Task directions ▸
Only the closing stretch of the material belongs in the answer: the line containing "contents of .cpcache" and every line after it, copied exactly.

Material to process ▸
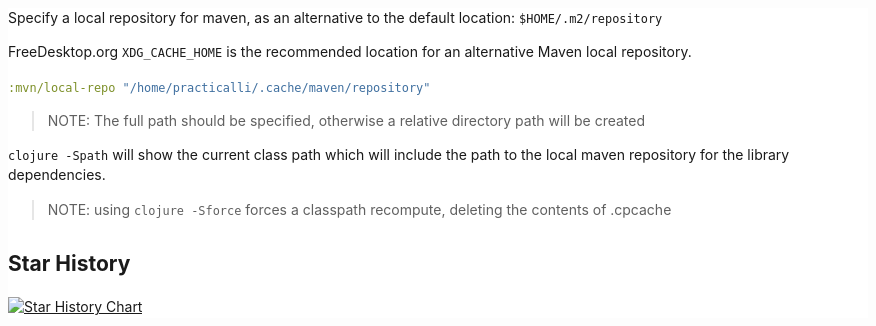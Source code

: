 Specify a local repository for maven, as an alternative to the default location: `$HOME/.m2/repository`

FreeDesktop.org `XDG_CACHE_HOME` is the recommended location for an alternative Maven local repository.

```clojure
:mvn/local-repo "/home/practicalli/.cache/maven/repository"
```

> NOTE: The full path should be specified, otherwise a relative directory path will be created

`clojure -Spath` will show the current class path which will include the path to the local maven repository for the library dependencies.

> NOTE: using `clojure -Sforce` forces a classpath recompute, deleting the contents of .cpcache


## Star History

[![Star History Chart](https://api.star-history.com/svg?repos=practicalli/clojure-cli-config&type=Date)](https://star-history.com/#practicalli/clojure-cli-config&Date)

Answer to this exercise ▸
> NOTE: using `clojure -Sforce` forces a classpath recompute, deleting the contents of .cpcache


## Star History

[![Star History Chart](https://api.star-history.com/svg?repos=practicalli/clojure-cli-config&type=Date)](https://star-history.com/#practicalli/clojure-cli-config&Date)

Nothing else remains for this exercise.